Lipton and several co-defendants were indicted on charges stemming from the operation of the Genesis Fund, a bogus foreign currency exchange investment fund that operated as a Ponzi scheme from May 1998 to June 2002 and received investments of millions of dollars. The remaining defendants are scheduled to begin trial in September 2010.

According to a plea agreement, Lipton admitted that he used, and conspired with others to use, foreign trusts, corporations, and bank accounts to receive distributions from the Genesis Fund and did not report these distributions or income to the IRS. Lipton also admitted that he directed the transfer of approximately 19 boxes of Genesis Fund documents that were responsive to a grand jury subpoena to Costa Rica. Lipton also admitted that he did not file any federal individual income tax return from 1989 through 2005.

According to the indictment, the defendants falsely claimed that investors received monthly returns of 4 percent, when investments were actually used to make "profit" distributions to defendants and early investors. Lipton was one of the founding members of the Genesis Fund and its principal manager. The defendants promoted the Genesis Fund as having no reporting obligations to the IRS. Bank accounts in the names of trusts and offshore bank accounts were allegedly used to receive distributions from the Genesis Fund that were not reported to the IRS. Some of the defendants allegedly created "disclosed" and "undisclosed" Genesis Fund accounts for themselves and certain Genesis Fund investors in order to conceal from the IRS all but a small portion of Genesis Fund distributions. In addition, some Genesis Fund investors were allegedly advised to create nominee offshore corporations and bank accounts to receive distributions from the Genesis Fund.

The indictment further alleges that to obscure the operations of the Genesis Fund and to limit scrutiny of its operations by investors and the government, the defendants caused the Genesis Fund to maintain no financial statements or other statements of operation. Additionally, in or about April 2000, to conceal the true nature of its operations from investors and the government, Genesis Fund’s administrative operations were relocated from Anaheim, Calif., to Costa Rica. At about the same time, paper records were moved to Costa Rica and electronic data on computers was destroyed.

Judge Fischer scheduled a sentencing hearing for Aug. 2, 2010.

Three defendants, Richard B. Leonard, Victor H. Preston, and Teresa R. Vogt, have entered guilty pleas in this matter. The trial of the remaining four defendants on the tax fraud and conspiracy charges is set for September 2010. A separate trial on the severed charges related to the Ponzi scheme will be scheduled after the tax fraud trial.

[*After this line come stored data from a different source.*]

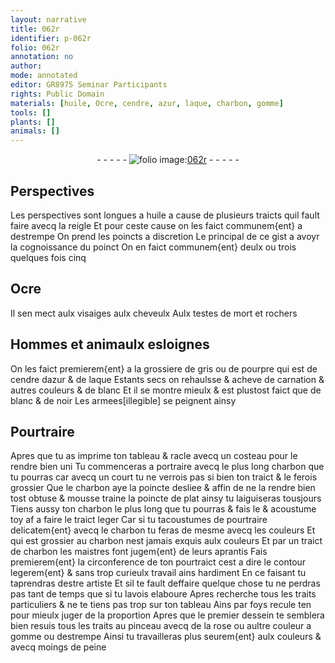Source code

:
 ```yaml
---
layout: narrative
title: 062r
identifier: p-062r
folio: 062r
annotation: no
author:
mode: annotated
editor: GR8975 Seminar Participants
rights: Public Domain
materials: [huile, Ocre, cendre, azur, laque, charbon, gomme]
tools: []
plants: []
animals: []
---
```


<div class="folio" align="center">- - - - - <a href="http://gallica.bnf.fr/ark:/12148/btv1b10500001g/f129.image" target="_blank"><img src="https://cu-mkp.github.io/2017-workshop-edition/assets/photo-icon.png" alt="folio image: " style="display:inline-block; margin-bottom:-3px;"/>062r</a> - - - - - </div>    

## Perspectives

 
Les perspectives sont longues a <span class="m">huile</span> a cause de plusieurs traicts quil fault faire avecq la reigle Et pour ceste cause on les faict communem{ent} a destrempe On prend les poincts a discretion Le principal de ce gist a avoyr la cognoissance du poinct On en faict communem{ent} deulx ou trois quelques fois cinq
    

## <span class="m">Ocre</span>

 
Il sen mect aulx visaiges aulx cheveulx Aulx testes de mort et rochers
    

## Hommes et animaulx esloignes

 
On les faict premierem{ent} a la grossiere de gris ou de pourpre qui est de <span class="m">cendre</span> d<span class="m">azur</span> & de <span class="m">laque</span> Estants secs on rehaulsse & acheve de carnation & autres couleurs & de blanc Et il se montre mieulx & est plustost faict que de blanc & de noir Les armees[illegible] se peignent ainsy
    

## Pourtraire

 
Apres que tu as imprime ton tableau & racle avecq un costeau pour le rendre bien uni Tu commenceras a portraire avecq le plus long <span class="m">charbon</span> que tu pourras car avecq un court tu ne verrois pas si bien ton traict & le ferois grossier Que le <span class="m">charbon</span> aye la poincte desliee & affin de ne la rendre bien tost obtuse & mousse traine la poincte de plat ainsy tu laiguiseras tousjours Tiens aussy ton <span class="m">charbon</span> le plus long que tu pourras & fais le & acoustume toy af a faire le traict leger Car si tu tacoustumes de pourtraire delicatem{ent} avecq le <span class="m">charbon</span> tu feras de mesme avecq les couleurs Et qui est grossier au <span class="m">charbon</span> nest jamais exquis aulx couleurs Et par un traict de <span class="m">charbon</span> les <span class="pro">maistres</span> font jugem{ent} de leurs <span class="pro">aprantis</span> Fais premierem{ent} la circonference de ton pourtraict cest a dire le contour legerem{ent} & sans trop curieulx travail ains hardiment En ce faisant tu taprendras destre <span class="pro">artiste</span> Et sil te fault deffaire quelque chose tu ne perdras pas tant de temps que si tu lavois elaboure Apres recherche tous les traits particuliers & ne te tiens pas trop sur ton tableau Ains par foys recule ten pour mieulx juger de la proportion Apres que le premier dessein te semblera bien resuis tous les traits au pinceau avecq de la rose ou aultre couleur a <span class="m">gomme</span> ou destrempe Ainsi tu travailleras plus seurem{ent} aulx couleurs & avecq moings de peine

"The government will continue to unravel schemes promoted and used by taxpayers to evade their federal tax obligations," said John A. DiCicco, Acting Assistant Attorney General of the Justice Department’s Tax Division. "As April 15th approaches, taxpayers should be confident that those who promoted fraudulent tax evasion schemes will be investigated and prosecuted." "The Genesis fund, that operated as a Ponzi scheme, led IRS agents on a financial trail from the Caribbean to Hong Kong to Costa Rica and numerous other offshore locations around the world," said Victor S O. Song, Chief, IRS Criminal Investigation. "This signals the new era of solving global financial fraud -- the veil of offshore secrecy has been lifted and the IRS will do what is necessary to expand international cooperation to obtain financial evidence." Acting Assistant Attorney General DiCicco commended the special agents from the IRS - Criminal Investigation Division who investigated the case, as well as Tax Division trial attorneys Lori A. Hendrickson, Ellen M. Quattrucci, Danny N. Roetzel, and Matthew J. Kluge who are prosecuting the case. Acting Assistant Attorney General DiCicco also thanked the U.S. Attorney’s Office in Los Angeles for its valuable support throughout the litigation of this matter.